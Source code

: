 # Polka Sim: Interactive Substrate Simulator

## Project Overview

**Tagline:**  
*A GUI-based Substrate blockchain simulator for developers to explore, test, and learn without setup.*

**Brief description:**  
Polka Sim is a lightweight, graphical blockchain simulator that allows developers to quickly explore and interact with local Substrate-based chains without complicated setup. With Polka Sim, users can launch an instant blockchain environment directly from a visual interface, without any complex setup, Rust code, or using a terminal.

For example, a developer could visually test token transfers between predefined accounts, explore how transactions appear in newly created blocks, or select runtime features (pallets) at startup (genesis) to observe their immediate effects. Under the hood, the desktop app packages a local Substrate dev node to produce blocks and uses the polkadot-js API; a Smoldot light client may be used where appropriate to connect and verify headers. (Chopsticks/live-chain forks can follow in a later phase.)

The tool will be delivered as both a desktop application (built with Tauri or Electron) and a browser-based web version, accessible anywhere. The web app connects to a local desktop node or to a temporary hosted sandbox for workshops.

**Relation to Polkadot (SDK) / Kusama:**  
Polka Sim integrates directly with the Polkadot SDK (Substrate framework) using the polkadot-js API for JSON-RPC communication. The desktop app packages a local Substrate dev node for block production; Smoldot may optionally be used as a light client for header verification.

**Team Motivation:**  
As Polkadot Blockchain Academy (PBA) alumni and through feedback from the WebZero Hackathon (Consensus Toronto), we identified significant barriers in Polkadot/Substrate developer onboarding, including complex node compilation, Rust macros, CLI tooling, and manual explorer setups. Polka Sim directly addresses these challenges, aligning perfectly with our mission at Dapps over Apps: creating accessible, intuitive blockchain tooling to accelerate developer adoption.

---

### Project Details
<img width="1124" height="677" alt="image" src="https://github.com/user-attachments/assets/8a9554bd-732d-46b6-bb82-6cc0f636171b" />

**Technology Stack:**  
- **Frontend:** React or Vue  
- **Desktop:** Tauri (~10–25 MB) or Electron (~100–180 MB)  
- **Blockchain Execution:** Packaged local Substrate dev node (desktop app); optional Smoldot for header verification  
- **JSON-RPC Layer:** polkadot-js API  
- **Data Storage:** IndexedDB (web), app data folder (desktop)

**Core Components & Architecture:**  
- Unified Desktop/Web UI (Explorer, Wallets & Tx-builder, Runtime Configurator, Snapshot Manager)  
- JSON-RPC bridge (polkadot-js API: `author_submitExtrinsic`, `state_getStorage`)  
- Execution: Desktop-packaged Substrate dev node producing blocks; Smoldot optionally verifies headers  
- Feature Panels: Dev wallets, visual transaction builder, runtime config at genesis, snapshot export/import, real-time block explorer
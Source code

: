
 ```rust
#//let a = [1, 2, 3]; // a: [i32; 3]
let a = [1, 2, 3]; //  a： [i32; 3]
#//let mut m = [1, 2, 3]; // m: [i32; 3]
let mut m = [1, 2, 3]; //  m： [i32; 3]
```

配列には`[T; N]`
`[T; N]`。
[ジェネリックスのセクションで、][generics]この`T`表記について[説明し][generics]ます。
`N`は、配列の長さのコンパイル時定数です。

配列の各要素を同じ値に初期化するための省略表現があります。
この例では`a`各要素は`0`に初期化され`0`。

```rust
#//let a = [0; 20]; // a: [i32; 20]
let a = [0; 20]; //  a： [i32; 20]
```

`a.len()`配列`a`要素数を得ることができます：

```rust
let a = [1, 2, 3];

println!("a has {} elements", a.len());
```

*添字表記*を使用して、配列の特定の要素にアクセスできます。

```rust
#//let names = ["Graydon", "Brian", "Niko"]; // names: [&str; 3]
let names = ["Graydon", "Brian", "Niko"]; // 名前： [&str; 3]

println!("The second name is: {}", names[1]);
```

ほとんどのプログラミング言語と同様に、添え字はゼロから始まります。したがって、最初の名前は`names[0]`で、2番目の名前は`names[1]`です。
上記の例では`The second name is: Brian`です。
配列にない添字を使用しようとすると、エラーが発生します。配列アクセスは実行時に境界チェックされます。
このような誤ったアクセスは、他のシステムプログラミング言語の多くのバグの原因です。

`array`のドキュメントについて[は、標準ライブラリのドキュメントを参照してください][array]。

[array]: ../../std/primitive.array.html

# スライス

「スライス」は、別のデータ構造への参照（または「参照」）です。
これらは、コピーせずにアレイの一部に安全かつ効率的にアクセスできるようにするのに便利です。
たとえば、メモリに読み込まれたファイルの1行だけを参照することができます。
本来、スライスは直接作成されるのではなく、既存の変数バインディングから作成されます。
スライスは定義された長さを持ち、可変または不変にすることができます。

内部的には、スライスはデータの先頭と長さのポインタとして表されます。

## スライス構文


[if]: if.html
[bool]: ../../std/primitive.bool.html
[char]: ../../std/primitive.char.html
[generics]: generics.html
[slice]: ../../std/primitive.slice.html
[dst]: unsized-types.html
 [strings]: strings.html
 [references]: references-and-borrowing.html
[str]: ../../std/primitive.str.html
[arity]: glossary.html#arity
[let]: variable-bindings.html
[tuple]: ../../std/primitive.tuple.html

+ + + +

=== Task item ===
Copy out each line of the listing that holds the string "Execution".

=== Worked solution ===
- **Blockchain Execution:** Packaged local Substrate dev node (desktop app); optional Smoldot for header verification  
- Execution: Desktop-packaged Substrate dev node producing blocks; Smoldot optionally verifies headers  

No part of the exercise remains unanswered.